Reports: Video implicates rebels in UN expert deaths in Kasai

Journalists in the Democratic Republic of Congo say they have reviewed a video that appears to document the violent deaths of United Nations experts Zaida Catalan and Michael Sharp in March.
Government officials made the video available to reporters in Kinshasa on Monday, stressing that the dress and manner of the attackers clearly identified them as Kamuina Nsapu militants. The video was evidence that Congolese security forces were not responsible for the attack, spokesman Lambert Mende said.
News outlets including Bloomberg and The Guardian said Mende did not explain how the DR Congo government acquired the video, nor were they able to independently confirm the killers’ identities.

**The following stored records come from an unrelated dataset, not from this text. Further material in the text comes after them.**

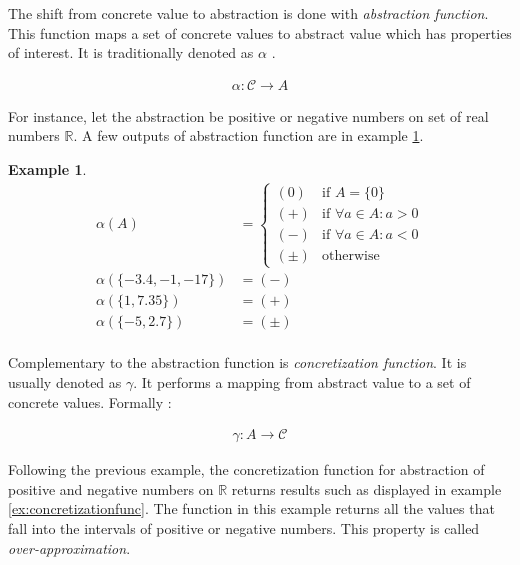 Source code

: \documentclass[12pt,final,oneside]{fithesis2}
\theoremstyle{definition}
\newtheorem{example}{Example}
\begin{document}
The shift from concrete value to abstraction is done with
\textit{abstraction function}. This function maps a set of concrete values
to abstract value which has properties of interest. It is traditionally
denoted as $\alpha$ \cite{CousotCousot76-1}.

\begin{align*}
\alpha : \mathcal{C} \to A
\end{align*}

For instance, let the abstraction be positive or negative numbers on set of
real numbers $\mathbb{R}$. A few outputs of abstraction function are in
example \ref{ex:abstractionfunc}.

\begin{example}
\label{ex:abstractionfunc}
\begin{align*}
\alpha(A) &=
\begin{cases}
(0) & \text{if } A = \{ 0 \} \\
(+) & \text{if } \forall a \in A : a > 0 \\
(-) & \text{if } \forall a \in A : a < 0 \\
(\pm) & \text{otherwise}
\end{cases} \\
\alpha(\{ -3.4, -1, -17 \}) &= (-) \\
\alpha(\{ 1, 7.35 \}) &= (+) \\
\alpha(\{ -5, 2.7 \}) &= (\pm) \\
\end{align*}
\end{example}

Complementary to the abstraction function is \textit{concretization
function}. It is usually denoted as $\gamma$. It performs a mapping from
abstract value to a set of concrete values. Formally
\cite{CousotCousot76-1}:

\begin{align*}
\gamma : A \to \mathcal{C}
\end{align*}

Following the previous example, the concretization function for abstraction
of positive and negative numbers on $\mathbb{R}$ returns results such as
displayed in example \ref{ex:concretizationfunc}. The function in this
example returns all the values that fall into the intervals of positive
or negative numbers. This property is called \textit{over-approximation}.
\end{document}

Catalan, of Sweden, and the American Sharp went missing on March 12 in the Kasai Province. Their bodies were found in shallow graves two weeks later. The United Nations is conducting their own investigation into the incident, and has called on Congolese authorities to complete a thorough inquiry.
Violence in the Kasai regions has increased since last August, when Congolese security forces killed Jean-Pierre Mpandi, an anti-Kabila traditional leader with the title of Kamuina Nsapu. The militia groups that have taken the name, as well as government forces, both stand accused of being responsible for human rights violations and at least 400 deaths in Kasai and the surrounding provinces.
Another 225,000 people have been displaced by the fighting, according to recent UN figures, but those numbers have likely increased as thousands of Congolese in recent weeks have fled to Angola to seek refuge from the intensifying conflict.